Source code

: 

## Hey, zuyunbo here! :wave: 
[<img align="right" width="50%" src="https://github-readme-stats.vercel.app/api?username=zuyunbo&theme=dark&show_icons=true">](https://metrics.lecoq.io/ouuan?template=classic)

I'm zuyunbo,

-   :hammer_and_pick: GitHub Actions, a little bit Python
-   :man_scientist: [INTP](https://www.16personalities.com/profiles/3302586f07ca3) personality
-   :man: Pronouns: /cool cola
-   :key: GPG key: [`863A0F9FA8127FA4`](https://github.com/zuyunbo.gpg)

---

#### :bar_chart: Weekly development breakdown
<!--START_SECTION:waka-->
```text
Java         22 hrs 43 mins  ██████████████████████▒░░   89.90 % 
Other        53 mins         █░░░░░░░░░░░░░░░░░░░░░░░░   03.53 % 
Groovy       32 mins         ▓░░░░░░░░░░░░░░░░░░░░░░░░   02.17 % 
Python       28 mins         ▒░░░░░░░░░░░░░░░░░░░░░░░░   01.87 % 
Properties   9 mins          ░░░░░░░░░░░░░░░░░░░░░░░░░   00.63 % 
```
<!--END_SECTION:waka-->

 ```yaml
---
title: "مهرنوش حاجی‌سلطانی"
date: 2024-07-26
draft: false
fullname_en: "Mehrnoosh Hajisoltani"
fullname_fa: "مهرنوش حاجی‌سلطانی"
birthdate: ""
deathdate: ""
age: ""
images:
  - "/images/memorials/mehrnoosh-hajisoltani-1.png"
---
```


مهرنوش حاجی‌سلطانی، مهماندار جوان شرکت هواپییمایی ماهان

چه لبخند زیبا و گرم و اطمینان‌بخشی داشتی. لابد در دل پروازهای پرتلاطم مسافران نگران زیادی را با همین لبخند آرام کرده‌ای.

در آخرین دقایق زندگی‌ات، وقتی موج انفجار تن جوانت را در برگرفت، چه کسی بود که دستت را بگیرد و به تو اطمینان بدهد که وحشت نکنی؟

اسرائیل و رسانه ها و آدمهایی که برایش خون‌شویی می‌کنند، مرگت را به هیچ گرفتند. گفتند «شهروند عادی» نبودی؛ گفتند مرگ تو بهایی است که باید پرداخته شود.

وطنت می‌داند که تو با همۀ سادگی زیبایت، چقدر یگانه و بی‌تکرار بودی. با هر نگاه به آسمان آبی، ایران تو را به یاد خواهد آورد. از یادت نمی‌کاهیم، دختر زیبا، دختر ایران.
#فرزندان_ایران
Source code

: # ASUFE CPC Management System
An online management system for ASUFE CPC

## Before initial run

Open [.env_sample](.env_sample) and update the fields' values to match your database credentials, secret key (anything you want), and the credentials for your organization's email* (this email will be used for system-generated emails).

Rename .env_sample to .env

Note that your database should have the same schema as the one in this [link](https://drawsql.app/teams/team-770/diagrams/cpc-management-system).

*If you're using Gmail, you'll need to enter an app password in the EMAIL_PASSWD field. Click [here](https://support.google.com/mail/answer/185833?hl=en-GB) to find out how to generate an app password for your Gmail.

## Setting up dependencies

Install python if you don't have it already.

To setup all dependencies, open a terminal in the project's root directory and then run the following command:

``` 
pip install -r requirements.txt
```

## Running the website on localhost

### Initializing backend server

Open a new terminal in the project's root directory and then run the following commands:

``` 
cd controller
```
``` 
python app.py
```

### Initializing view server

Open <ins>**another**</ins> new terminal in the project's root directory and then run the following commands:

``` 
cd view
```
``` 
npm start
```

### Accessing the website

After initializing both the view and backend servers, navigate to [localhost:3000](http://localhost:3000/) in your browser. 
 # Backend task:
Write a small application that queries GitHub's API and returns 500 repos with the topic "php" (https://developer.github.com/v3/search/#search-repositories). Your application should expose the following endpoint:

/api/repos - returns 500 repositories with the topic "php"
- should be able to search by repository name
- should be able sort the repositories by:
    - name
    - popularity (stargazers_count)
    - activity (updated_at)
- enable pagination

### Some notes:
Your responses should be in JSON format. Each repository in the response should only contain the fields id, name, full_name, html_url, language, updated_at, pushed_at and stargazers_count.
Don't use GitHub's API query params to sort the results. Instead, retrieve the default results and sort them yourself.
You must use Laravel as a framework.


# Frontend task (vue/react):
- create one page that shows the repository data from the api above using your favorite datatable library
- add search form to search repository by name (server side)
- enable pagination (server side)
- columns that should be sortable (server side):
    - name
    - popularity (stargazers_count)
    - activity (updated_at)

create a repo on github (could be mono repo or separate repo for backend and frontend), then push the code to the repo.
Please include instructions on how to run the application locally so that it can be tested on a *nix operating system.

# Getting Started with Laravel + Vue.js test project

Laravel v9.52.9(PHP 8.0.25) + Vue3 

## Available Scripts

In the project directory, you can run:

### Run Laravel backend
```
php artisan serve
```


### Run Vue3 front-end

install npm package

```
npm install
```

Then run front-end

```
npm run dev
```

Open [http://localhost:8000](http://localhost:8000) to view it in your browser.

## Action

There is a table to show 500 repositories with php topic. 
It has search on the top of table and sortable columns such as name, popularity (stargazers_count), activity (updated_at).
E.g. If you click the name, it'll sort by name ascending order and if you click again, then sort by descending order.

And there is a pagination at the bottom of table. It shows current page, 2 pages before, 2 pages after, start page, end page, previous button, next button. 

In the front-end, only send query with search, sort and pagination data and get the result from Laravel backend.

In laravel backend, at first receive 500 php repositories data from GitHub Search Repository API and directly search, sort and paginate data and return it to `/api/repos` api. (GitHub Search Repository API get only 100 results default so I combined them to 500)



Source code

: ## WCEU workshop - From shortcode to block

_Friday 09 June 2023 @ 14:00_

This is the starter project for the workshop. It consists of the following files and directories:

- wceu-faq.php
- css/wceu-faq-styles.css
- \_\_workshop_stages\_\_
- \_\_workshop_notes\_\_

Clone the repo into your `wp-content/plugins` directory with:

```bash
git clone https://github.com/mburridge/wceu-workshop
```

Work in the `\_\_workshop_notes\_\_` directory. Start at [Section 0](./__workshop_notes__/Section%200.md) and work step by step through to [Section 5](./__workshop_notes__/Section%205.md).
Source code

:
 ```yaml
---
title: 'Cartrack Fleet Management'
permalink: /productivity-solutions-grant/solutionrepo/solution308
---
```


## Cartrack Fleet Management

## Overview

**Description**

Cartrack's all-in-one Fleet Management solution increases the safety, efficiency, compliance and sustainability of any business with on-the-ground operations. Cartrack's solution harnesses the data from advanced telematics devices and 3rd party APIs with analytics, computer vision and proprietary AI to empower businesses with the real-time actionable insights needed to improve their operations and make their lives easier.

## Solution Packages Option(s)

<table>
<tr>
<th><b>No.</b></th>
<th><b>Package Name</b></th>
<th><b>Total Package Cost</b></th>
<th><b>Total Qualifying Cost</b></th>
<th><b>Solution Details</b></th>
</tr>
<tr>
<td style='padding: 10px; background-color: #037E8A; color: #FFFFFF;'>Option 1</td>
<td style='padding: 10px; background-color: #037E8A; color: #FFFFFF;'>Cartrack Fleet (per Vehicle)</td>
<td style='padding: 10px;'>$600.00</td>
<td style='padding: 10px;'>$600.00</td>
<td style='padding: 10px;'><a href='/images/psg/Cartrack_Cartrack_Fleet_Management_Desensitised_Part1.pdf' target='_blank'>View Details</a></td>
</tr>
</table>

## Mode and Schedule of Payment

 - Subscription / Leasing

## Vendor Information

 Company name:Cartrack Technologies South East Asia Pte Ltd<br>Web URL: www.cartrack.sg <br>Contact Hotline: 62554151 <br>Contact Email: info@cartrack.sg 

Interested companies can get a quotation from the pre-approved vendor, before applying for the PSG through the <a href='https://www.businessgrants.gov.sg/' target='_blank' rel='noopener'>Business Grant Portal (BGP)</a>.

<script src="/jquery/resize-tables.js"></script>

....

* [Exercise prompt] Pull out every line in the material above where "background" occurs.

* [Response]
<td style='padding: 10px; background-color: #037E8A; color: #FFFFFF;'>Option 1</td>
<td style='padding: 10px; background-color: #037E8A; color: #FFFFFF;'>Cartrack Fleet (per Vehicle)</td>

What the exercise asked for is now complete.